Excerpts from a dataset
───
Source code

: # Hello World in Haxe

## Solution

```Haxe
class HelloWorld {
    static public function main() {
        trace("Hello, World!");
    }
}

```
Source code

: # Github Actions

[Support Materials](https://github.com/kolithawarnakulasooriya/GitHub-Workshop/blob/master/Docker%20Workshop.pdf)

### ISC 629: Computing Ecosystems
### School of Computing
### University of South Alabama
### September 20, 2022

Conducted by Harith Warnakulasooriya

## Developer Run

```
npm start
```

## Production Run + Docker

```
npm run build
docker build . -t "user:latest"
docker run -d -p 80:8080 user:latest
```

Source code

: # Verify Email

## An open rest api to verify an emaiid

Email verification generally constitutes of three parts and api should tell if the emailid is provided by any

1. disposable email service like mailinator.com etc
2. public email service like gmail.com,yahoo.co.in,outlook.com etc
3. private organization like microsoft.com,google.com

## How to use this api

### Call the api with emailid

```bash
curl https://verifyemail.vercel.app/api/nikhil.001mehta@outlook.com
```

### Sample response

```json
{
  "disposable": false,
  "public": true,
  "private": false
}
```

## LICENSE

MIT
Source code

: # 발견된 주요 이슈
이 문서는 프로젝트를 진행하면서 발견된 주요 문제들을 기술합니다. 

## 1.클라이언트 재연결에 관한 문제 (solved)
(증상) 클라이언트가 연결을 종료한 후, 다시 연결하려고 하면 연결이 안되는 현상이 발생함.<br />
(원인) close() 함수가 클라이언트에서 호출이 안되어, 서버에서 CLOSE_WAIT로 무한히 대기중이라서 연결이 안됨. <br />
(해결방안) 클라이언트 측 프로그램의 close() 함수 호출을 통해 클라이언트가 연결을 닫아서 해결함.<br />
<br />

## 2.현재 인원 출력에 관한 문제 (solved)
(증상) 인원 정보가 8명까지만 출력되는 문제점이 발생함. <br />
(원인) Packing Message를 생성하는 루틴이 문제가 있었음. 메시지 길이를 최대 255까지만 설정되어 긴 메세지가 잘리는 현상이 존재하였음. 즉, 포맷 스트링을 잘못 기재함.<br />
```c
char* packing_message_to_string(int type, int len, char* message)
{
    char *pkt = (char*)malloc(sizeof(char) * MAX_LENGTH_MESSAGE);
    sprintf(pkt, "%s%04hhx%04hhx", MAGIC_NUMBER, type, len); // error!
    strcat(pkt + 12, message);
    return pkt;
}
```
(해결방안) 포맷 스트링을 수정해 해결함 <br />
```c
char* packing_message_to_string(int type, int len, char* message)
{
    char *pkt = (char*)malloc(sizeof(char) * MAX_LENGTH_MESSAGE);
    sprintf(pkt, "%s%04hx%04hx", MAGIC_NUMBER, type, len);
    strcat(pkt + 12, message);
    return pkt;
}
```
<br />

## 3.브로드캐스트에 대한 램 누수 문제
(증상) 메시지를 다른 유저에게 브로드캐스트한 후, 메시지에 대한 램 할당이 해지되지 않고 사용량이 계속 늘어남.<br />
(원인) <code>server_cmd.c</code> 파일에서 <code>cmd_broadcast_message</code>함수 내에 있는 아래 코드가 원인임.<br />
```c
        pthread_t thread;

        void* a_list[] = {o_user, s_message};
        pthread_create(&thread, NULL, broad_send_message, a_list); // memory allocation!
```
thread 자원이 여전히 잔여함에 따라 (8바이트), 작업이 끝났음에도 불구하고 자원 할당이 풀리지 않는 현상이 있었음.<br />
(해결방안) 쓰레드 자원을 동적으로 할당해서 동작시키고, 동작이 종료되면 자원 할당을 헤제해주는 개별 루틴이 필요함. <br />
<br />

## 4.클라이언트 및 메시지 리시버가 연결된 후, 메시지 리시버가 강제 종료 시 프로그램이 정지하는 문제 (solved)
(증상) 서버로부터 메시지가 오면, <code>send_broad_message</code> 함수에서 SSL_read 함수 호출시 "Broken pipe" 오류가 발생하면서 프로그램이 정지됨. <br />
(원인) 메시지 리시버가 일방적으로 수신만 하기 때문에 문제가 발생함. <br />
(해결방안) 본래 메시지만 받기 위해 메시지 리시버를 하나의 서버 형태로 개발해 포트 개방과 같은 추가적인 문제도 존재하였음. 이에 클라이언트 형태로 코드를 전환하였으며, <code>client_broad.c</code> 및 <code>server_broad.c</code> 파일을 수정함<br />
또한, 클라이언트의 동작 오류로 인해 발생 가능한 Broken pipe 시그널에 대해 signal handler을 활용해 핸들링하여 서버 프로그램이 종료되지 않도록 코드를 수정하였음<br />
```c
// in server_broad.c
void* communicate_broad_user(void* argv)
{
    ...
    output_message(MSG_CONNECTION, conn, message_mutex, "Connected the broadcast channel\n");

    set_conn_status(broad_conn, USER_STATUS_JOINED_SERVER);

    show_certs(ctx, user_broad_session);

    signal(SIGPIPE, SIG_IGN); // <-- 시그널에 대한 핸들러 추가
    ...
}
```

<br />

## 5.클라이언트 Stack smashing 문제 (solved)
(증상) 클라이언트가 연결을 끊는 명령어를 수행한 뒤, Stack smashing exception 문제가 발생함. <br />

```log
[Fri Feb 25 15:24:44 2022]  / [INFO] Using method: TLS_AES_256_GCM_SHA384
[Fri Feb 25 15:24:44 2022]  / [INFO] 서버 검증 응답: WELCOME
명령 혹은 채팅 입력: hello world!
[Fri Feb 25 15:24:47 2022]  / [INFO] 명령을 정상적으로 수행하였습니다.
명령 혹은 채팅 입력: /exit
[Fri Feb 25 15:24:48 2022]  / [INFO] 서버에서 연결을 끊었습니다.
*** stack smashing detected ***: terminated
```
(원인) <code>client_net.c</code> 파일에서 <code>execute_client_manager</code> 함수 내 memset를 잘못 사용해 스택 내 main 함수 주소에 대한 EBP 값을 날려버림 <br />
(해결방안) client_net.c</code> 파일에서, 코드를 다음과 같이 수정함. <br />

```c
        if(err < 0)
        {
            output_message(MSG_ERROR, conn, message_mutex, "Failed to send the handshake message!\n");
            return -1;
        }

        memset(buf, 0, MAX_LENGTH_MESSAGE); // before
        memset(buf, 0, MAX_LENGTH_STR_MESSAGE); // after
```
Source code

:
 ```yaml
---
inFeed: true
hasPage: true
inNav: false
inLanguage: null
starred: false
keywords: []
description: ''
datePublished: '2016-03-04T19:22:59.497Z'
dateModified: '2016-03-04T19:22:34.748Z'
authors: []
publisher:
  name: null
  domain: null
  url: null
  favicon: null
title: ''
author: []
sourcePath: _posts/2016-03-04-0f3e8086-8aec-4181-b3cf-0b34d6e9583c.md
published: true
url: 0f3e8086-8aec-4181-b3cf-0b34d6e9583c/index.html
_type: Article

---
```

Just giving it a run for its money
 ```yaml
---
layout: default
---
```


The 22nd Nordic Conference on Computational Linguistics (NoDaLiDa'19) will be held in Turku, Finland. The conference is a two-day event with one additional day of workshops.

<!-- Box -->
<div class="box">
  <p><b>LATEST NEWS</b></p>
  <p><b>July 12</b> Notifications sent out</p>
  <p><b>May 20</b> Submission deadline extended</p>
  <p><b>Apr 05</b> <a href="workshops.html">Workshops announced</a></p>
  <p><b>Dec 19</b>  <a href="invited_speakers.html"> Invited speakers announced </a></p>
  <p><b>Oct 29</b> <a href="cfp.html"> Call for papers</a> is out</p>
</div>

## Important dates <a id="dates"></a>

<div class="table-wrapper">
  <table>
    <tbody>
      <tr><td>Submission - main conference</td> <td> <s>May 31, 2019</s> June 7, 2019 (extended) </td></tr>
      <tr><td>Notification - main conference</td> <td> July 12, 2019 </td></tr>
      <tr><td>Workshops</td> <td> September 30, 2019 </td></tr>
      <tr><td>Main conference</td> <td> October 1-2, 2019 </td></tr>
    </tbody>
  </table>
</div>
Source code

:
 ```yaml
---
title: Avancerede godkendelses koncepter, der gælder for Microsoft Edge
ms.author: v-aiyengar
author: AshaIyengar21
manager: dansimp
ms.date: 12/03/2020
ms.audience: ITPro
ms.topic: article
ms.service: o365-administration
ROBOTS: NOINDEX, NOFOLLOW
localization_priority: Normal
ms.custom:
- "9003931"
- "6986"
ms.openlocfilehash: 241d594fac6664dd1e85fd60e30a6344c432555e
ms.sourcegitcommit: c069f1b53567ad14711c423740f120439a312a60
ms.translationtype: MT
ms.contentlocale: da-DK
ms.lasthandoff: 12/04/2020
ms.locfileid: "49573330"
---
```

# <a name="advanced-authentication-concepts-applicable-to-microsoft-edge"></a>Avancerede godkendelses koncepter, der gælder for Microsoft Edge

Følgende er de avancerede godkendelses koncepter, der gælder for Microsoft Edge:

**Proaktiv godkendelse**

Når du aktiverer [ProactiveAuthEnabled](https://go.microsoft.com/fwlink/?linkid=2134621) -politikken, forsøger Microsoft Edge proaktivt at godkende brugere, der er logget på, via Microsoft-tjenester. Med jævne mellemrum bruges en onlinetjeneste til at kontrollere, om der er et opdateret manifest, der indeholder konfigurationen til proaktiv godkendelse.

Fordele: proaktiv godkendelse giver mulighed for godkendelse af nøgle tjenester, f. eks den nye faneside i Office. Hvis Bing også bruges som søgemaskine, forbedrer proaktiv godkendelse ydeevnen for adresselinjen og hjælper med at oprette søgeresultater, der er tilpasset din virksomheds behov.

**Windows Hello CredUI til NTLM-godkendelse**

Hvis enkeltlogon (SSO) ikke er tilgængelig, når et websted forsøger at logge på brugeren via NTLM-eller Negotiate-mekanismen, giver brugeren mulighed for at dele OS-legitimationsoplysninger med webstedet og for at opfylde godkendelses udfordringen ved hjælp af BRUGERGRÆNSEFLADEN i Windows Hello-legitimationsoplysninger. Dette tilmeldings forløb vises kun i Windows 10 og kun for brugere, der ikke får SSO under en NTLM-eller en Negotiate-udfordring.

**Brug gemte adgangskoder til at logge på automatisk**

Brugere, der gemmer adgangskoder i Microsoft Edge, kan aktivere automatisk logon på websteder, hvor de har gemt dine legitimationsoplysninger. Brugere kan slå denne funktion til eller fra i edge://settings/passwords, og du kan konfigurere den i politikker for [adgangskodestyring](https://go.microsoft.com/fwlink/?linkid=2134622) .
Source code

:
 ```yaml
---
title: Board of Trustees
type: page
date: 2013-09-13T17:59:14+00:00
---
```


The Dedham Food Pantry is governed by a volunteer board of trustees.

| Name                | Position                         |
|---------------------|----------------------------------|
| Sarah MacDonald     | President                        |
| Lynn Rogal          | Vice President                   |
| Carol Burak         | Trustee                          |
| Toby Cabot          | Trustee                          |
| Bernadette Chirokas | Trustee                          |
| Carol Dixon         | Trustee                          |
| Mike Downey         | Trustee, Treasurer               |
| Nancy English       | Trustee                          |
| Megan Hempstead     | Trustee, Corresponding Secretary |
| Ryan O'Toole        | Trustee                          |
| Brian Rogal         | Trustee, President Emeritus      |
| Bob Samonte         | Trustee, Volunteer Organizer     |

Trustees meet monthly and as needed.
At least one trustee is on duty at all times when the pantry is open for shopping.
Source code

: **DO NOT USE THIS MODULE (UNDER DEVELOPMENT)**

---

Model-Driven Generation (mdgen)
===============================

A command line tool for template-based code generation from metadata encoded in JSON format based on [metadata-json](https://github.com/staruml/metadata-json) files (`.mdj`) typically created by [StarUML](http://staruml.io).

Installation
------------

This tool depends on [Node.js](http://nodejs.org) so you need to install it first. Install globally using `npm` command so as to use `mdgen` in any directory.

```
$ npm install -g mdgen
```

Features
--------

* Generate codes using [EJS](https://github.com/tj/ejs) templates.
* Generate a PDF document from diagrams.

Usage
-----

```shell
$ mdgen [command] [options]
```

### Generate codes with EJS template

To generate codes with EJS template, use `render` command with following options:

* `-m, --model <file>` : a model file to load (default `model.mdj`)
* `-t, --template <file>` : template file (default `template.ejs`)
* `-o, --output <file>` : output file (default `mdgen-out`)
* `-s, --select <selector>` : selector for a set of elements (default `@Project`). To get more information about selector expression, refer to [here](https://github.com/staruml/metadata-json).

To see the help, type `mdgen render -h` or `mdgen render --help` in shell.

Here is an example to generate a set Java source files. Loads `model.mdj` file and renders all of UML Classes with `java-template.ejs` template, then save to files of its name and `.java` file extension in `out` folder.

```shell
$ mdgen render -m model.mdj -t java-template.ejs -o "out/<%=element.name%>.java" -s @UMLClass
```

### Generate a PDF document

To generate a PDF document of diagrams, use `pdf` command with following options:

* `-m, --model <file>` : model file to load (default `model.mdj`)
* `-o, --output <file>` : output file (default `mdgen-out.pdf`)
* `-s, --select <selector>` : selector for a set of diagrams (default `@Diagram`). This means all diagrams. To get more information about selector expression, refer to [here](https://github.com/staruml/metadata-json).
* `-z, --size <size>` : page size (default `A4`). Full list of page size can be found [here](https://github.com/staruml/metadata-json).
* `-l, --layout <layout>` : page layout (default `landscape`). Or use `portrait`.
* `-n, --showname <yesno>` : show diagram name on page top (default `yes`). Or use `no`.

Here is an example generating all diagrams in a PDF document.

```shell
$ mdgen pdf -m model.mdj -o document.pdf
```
───
Extract exactly and only the lines above from the line containing "(원인) close() 함수가" through the line containing "## 4.클라이언트 및", both end lines included.

(원인) close() 함수가 클라이언트에서 호출이 안되어, 서버에서 CLOSE_WAIT로 무한히 대기중이라서 연결이 안됨. <br />
(해결방안) 클라이언트 측 프로그램의 close() 함수 호출을 통해 클라이언트가 연결을 닫아서 해결함.<br />
<br />

## 2.현재 인원 출력에 관한 문제 (solved)
(증상) 인원 정보가 8명까지만 출력되는 문제점이 발생함. <br />
(원인) Packing Message를 생성하는 루틴이 문제가 있었음. 메시지 길이를 최대 255까지만 설정되어 긴 메세지가 잘리는 현상이 존재하였음. 즉, 포맷 스트링을 잘못 기재함.<br />
```c
char* packing_message_to_string(int type, int len, char* message)
{
    char *pkt = (char*)malloc(sizeof(char) * MAX_LENGTH_MESSAGE);
    sprintf(pkt, "%s%04hhx%04hhx", MAGIC_NUMBER, type, len); // error!
    strcat(pkt + 12, message);
    return pkt;
}
```
(해결방안) 포맷 스트링을 수정해 해결함 <br />
```c
char* packing_message_to_string(int type, int len, char* message)
{
    char *pkt = (char*)malloc(sizeof(char) * MAX_LENGTH_MESSAGE);
    sprintf(pkt, "%s%04hx%04hx", MAGIC_NUMBER, type, len);
    strcat(pkt + 12, message);
    return pkt;
}
```
<br />

## 3.브로드캐스트에 대한 램 누수 문제
(증상) 메시지를 다른 유저에게 브로드캐스트한 후, 메시지에 대한 램 할당이 해지되지 않고 사용량이 계속 늘어남.<br />
(원인) <code>server_cmd.c</code> 파일에서 <code>cmd_broadcast_message</code>함수 내에 있는 아래 코드가 원인임.<br />
```c
        pthread_t thread;

        void* a_list[] = {o_user, s_message};
        pthread_create(&thread, NULL, broad_send_message, a_list); // memory allocation!
```
thread 자원이 여전히 잔여함에 따라 (8바이트), 작업이 끝났음에도 불구하고 자원 할당이 풀리지 않는 현상이 있었음.<br />
(해결방안) 쓰레드 자원을 동적으로 할당해서 동작시키고, 동작이 종료되면 자원 할당을 헤제해주는 개별 루틴이 필요함. <br />
<br />

## 4.클라이언트 및 메시지 리시버가 연결된 후, 메시지 리시버가 강제 종료 시 프로그램이 정지하는 문제 (solved)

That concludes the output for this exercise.